Work request
Retype, exactly as they appear below, the lines between the line holding "- **Vega-powered**: Built" and the line holding "- **Chart**: Vega", both ends included.

Stored items from a collection
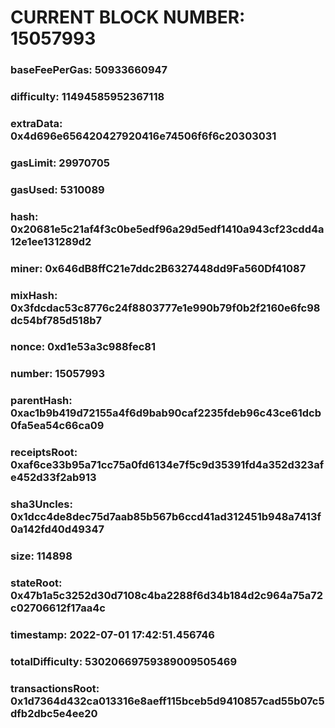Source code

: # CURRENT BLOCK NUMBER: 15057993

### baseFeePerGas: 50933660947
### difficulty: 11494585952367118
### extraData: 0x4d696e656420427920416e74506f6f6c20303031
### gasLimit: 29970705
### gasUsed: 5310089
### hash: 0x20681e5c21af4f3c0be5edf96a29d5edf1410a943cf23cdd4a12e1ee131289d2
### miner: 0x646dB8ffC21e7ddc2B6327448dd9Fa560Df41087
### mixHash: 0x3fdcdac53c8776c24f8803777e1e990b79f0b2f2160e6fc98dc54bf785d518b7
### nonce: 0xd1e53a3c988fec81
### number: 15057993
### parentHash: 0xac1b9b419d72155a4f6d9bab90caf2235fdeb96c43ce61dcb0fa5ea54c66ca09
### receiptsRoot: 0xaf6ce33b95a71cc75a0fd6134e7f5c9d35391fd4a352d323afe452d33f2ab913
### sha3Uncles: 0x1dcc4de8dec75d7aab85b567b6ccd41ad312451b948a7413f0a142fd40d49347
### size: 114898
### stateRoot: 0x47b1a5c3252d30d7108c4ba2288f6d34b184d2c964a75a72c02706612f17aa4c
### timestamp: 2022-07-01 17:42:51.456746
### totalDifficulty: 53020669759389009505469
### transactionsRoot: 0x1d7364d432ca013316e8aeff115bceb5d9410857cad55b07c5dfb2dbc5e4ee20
--
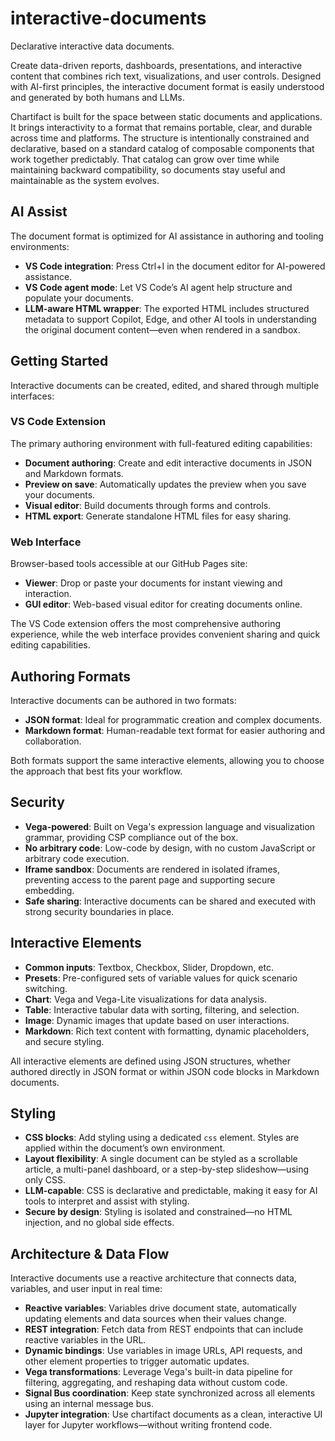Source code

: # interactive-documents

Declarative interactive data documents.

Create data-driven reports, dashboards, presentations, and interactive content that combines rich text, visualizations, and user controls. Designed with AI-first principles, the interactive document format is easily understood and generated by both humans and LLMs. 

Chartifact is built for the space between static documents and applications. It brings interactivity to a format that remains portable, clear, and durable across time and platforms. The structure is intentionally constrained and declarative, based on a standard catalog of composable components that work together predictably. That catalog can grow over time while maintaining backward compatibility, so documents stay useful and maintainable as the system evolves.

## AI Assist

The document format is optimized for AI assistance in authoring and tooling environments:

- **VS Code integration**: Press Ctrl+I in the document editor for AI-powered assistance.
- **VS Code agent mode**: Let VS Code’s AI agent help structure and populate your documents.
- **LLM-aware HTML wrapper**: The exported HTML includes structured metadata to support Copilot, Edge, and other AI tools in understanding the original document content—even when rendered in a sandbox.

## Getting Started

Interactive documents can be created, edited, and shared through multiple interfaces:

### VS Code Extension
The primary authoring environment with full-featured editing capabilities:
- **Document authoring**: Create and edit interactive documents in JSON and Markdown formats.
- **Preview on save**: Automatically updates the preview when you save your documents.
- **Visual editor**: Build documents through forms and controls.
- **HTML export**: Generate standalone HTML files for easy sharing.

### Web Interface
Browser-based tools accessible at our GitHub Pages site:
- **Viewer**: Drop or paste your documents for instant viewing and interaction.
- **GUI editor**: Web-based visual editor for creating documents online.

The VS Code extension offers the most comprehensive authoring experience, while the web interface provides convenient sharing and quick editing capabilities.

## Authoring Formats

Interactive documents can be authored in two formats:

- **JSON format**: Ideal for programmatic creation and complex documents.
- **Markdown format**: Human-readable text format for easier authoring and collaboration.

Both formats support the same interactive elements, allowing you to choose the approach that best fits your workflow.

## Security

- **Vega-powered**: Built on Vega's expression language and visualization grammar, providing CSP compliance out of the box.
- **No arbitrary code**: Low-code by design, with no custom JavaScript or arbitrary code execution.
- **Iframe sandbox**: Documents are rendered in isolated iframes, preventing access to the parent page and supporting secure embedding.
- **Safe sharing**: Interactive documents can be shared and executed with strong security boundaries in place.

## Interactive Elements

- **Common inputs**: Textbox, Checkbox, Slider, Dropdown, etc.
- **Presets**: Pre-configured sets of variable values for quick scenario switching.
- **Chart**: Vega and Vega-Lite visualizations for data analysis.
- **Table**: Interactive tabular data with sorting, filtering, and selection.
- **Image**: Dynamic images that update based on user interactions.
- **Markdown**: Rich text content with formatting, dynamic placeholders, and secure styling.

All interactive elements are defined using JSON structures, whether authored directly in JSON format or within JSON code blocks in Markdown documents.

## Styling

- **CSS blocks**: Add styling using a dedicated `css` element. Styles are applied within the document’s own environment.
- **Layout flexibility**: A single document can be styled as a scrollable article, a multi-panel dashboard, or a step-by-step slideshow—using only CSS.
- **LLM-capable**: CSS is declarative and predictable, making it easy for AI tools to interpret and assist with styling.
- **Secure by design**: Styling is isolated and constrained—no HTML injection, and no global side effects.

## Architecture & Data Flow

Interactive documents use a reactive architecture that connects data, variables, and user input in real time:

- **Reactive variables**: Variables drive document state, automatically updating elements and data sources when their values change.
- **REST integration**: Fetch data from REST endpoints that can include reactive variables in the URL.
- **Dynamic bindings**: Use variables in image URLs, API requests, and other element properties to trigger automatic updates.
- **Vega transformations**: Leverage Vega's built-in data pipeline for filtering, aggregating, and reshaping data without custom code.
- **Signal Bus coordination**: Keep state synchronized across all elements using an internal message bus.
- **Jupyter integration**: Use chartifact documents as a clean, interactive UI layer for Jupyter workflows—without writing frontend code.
...
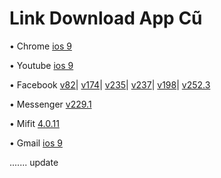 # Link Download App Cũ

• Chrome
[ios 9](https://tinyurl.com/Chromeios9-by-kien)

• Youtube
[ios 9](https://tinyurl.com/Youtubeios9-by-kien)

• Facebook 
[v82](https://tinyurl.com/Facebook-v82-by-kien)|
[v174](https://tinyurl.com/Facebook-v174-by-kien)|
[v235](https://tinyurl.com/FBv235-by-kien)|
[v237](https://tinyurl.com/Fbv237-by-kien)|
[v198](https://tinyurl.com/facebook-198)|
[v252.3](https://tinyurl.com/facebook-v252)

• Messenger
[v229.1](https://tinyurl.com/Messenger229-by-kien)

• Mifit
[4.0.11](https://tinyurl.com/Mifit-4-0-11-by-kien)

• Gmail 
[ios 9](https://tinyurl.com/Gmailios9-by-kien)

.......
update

Answer space
- **Vega-powered**: Built on Vega's expression language and visualization grammar, providing CSP compliance out of the box.
- **No arbitrary code**: Low-code by design, with no custom JavaScript or arbitrary code execution.
- **Iframe sandbox**: Documents are rendered in isolated iframes, preventing access to the parent page and supporting secure embedding.
- **Safe sharing**: Interactive documents can be shared and executed with strong security boundaries in place.

## Interactive Elements

- **Common inputs**: Textbox, Checkbox, Slider, Dropdown, etc.
- **Presets**: Pre-configured sets of variable values for quick scenario switching.
- **Chart**: Vega and Vega-Lite visualizations for data analysis.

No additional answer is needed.